Given a hash and a salt, there is no way to “remove the salt”. This is a basic property of a hash function: even if you know that two strings are related (e.g. you know that password is a substring of password+salt), it doesn't help you find hash(password) knowing hash(password+salt). There's no need to hide the salt from the attacker: it needs to be unique (and not derived from the password) but it doesn't need to be more secret than the hash. (You can add an additional secret salt, which is called a pepper, but it's only useful in a narrow set of circumstances.)

Salting the hash is only half the battle. Another part of securely hashing passwords is that the hash function must be slow, because that hurts the cracker a lot more than the verifier. Don't roll your own, use a method that has been vetted by experts. Use bcrypt or PBKDF2 or scrypt.
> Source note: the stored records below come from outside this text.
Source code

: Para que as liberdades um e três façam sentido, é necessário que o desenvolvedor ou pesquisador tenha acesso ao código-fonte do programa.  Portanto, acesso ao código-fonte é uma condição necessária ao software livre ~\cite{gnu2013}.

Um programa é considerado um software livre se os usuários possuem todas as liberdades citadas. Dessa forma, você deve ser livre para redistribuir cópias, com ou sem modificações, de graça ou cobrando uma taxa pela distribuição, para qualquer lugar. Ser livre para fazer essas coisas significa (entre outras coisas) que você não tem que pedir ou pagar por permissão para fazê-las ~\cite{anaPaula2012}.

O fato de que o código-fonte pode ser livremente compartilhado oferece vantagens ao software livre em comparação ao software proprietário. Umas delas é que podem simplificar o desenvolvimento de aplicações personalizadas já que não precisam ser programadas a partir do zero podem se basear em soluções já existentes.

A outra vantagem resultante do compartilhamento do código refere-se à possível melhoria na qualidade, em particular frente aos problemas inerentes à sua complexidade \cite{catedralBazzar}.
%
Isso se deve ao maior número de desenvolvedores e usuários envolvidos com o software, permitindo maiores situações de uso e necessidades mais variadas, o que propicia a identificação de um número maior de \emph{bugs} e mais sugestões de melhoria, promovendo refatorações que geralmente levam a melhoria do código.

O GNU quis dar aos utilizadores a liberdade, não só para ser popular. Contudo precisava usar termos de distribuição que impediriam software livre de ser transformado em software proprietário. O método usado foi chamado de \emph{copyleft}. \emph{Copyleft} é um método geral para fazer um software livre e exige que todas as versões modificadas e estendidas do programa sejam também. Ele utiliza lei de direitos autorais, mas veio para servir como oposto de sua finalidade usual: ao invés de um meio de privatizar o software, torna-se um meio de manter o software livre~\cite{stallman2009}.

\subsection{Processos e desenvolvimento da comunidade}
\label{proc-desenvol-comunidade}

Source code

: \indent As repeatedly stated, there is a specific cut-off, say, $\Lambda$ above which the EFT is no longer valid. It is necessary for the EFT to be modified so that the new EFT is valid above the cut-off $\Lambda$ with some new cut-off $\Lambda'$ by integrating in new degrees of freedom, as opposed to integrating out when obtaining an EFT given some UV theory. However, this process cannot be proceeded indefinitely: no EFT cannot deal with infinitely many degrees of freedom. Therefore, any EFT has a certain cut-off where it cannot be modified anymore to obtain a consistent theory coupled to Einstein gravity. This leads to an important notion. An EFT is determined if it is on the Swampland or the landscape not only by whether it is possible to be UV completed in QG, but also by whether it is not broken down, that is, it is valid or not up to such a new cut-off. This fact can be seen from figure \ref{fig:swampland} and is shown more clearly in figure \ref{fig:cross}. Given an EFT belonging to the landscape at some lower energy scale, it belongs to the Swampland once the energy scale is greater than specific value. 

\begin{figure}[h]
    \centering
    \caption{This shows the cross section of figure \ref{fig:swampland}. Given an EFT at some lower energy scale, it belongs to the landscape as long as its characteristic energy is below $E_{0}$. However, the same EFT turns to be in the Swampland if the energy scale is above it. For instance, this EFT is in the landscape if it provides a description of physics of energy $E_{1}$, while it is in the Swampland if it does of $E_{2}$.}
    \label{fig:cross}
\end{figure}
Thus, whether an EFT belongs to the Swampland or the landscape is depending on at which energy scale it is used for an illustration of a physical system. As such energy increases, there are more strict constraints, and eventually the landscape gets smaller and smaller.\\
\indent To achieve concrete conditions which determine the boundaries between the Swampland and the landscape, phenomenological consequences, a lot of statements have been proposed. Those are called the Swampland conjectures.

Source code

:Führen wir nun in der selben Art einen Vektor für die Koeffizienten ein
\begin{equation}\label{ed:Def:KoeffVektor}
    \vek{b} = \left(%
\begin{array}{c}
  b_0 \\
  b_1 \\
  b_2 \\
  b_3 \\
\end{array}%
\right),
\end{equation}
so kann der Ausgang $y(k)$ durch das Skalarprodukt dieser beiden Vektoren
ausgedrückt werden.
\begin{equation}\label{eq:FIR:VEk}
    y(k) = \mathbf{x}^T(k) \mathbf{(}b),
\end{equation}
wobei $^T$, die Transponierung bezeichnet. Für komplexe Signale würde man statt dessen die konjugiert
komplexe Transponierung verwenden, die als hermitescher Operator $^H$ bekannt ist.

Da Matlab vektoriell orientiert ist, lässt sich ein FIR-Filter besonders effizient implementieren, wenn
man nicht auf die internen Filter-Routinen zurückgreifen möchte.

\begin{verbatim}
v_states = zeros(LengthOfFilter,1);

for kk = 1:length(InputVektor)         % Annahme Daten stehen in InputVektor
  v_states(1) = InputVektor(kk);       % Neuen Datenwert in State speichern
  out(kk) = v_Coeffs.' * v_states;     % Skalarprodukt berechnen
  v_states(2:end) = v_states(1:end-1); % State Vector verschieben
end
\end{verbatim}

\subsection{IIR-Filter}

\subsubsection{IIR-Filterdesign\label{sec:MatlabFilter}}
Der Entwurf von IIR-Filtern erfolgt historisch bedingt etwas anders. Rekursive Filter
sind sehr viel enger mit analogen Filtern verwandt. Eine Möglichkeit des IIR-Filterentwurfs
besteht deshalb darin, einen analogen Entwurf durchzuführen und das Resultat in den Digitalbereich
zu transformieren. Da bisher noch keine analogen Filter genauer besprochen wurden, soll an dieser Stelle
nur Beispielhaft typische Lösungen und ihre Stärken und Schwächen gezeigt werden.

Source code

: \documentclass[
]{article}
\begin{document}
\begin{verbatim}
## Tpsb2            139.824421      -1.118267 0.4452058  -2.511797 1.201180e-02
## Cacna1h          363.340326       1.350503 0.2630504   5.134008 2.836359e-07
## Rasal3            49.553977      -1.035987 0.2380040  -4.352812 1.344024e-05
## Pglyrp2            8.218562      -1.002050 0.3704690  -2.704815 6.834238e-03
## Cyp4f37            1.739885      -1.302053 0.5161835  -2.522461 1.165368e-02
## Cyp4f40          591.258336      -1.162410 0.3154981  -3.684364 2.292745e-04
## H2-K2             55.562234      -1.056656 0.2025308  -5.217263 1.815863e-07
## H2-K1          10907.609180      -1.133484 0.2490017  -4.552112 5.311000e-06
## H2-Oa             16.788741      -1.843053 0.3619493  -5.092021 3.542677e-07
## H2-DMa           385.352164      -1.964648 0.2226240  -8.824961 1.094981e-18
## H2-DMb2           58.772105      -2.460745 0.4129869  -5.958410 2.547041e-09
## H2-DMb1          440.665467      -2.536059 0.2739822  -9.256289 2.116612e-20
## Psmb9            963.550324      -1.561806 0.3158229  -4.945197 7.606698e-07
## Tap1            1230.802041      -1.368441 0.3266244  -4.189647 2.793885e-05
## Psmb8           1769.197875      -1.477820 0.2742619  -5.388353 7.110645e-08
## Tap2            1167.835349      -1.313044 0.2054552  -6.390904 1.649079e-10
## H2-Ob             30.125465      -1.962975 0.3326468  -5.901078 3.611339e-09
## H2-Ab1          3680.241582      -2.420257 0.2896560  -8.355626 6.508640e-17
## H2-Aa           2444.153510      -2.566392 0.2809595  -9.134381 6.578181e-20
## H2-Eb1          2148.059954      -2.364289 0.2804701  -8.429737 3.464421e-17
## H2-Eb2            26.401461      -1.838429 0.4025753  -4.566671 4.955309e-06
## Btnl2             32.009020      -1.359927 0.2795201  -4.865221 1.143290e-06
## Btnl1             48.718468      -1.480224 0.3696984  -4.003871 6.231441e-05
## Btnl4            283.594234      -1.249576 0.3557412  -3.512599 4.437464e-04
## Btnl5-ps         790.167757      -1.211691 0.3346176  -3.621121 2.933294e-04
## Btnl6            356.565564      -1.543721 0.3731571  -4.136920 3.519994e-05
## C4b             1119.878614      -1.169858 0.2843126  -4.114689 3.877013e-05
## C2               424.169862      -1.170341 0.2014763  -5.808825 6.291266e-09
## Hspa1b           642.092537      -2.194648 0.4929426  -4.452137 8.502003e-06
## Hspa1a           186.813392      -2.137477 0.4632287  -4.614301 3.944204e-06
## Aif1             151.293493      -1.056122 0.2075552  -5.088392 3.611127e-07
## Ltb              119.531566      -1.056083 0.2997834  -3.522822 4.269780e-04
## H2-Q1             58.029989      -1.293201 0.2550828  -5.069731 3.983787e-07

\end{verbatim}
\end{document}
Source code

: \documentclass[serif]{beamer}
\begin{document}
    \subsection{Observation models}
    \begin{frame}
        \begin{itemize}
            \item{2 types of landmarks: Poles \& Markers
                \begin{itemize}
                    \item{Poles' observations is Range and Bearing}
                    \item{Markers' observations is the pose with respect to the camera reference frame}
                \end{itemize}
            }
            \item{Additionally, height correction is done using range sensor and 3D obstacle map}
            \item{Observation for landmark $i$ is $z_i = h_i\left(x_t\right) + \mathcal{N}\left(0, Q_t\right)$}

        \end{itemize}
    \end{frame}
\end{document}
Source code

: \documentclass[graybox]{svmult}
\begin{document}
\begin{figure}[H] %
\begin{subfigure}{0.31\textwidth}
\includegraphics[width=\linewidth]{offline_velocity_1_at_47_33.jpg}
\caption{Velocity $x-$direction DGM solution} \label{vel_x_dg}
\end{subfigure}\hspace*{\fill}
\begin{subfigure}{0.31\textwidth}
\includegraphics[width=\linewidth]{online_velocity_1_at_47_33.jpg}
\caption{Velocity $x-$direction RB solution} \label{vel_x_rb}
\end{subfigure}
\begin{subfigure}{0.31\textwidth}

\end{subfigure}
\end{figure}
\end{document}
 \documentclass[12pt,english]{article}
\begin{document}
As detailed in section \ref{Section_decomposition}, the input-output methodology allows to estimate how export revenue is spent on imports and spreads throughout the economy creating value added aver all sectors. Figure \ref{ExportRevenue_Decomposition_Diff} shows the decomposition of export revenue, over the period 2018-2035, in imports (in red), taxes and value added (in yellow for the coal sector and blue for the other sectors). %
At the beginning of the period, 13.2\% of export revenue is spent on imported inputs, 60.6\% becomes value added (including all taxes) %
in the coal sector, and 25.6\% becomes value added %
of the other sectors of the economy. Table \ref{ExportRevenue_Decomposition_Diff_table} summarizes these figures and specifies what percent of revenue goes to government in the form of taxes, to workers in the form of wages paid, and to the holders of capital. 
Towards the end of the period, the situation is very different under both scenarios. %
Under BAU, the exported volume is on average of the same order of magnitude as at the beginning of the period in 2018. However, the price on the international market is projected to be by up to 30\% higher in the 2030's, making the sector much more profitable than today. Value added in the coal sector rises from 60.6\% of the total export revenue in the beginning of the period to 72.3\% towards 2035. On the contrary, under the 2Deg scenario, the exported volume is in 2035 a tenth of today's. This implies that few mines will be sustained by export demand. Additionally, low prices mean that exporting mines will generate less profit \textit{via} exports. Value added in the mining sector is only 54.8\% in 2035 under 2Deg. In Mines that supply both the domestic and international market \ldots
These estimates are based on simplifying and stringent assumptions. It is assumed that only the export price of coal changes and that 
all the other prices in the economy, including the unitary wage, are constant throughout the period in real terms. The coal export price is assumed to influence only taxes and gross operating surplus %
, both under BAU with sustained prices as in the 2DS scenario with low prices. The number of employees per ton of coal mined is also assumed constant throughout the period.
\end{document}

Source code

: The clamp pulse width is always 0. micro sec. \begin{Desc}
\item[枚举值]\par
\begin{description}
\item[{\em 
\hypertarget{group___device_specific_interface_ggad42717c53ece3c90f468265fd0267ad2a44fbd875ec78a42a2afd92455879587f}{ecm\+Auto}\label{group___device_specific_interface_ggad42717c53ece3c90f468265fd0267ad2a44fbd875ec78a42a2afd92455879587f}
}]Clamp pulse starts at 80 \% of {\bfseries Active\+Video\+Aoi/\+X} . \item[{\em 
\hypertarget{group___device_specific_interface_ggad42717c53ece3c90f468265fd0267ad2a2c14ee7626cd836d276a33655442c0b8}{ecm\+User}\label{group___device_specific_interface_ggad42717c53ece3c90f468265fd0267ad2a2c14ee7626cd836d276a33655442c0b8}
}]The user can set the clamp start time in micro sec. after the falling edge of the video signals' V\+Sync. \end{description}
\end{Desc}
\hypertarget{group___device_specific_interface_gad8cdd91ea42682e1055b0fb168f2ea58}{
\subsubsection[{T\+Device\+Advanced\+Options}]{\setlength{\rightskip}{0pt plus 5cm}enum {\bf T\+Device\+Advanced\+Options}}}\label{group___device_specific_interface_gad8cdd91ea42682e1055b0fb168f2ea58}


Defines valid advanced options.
Implementing password storage should not involve doing any cryptography yourself, call a library function.

For everything you wanted to know about hashing passwords, everything you didn't want to know about hashing passwords, and everything you didn't even know you might know about hashing passwords, read How to securely hash passwords?

You are fundamentally correct that it is just making the password longer but there are some additional things that it does add. Also the average password is not that long or secure and adding length "for free" is rarely bad. The salt makes it so that an attacker can't hash "password" once and then look for every user that has a password of "password".

Instead, they would have to generate hashes of "password03j9834nfp-3028n408" and "passwordn0438wnvas89v5sne" and... This greatly increases the protection of identifying insecure passwords and still has a positive benefit on increasing the difficulty of finding secure passwords.

Where your understanding goes astray is when you say "Couldn't an attacker just build a rainbow table, then convert all the hashes and remove the salt?". There are a few problems here.

The first is that of collisions. A rainbow table is not guaranteed to produce the original input, it is only interested in producing AN input that produced the desired output. Since the salt will be added to whatever a user enters, the attacker must find the exact input that was used for the hash.

Since the exact input has to be found, the benefit of a rainbow table to leverage collisions is lost. Further, the size required to brute force all possible salts would be too large for pretty much any attacker to hold.

You also can't simply remove the salt from a hash without figuring out what the original input was. You would have to look for some value ending in the salt that corresponds to the given hash. This then requires a separate rainbow table to be produced for every salt value in the DB and this defeats the ability to pre-compute since it is infeasible to make a rainbow table for every possible salt.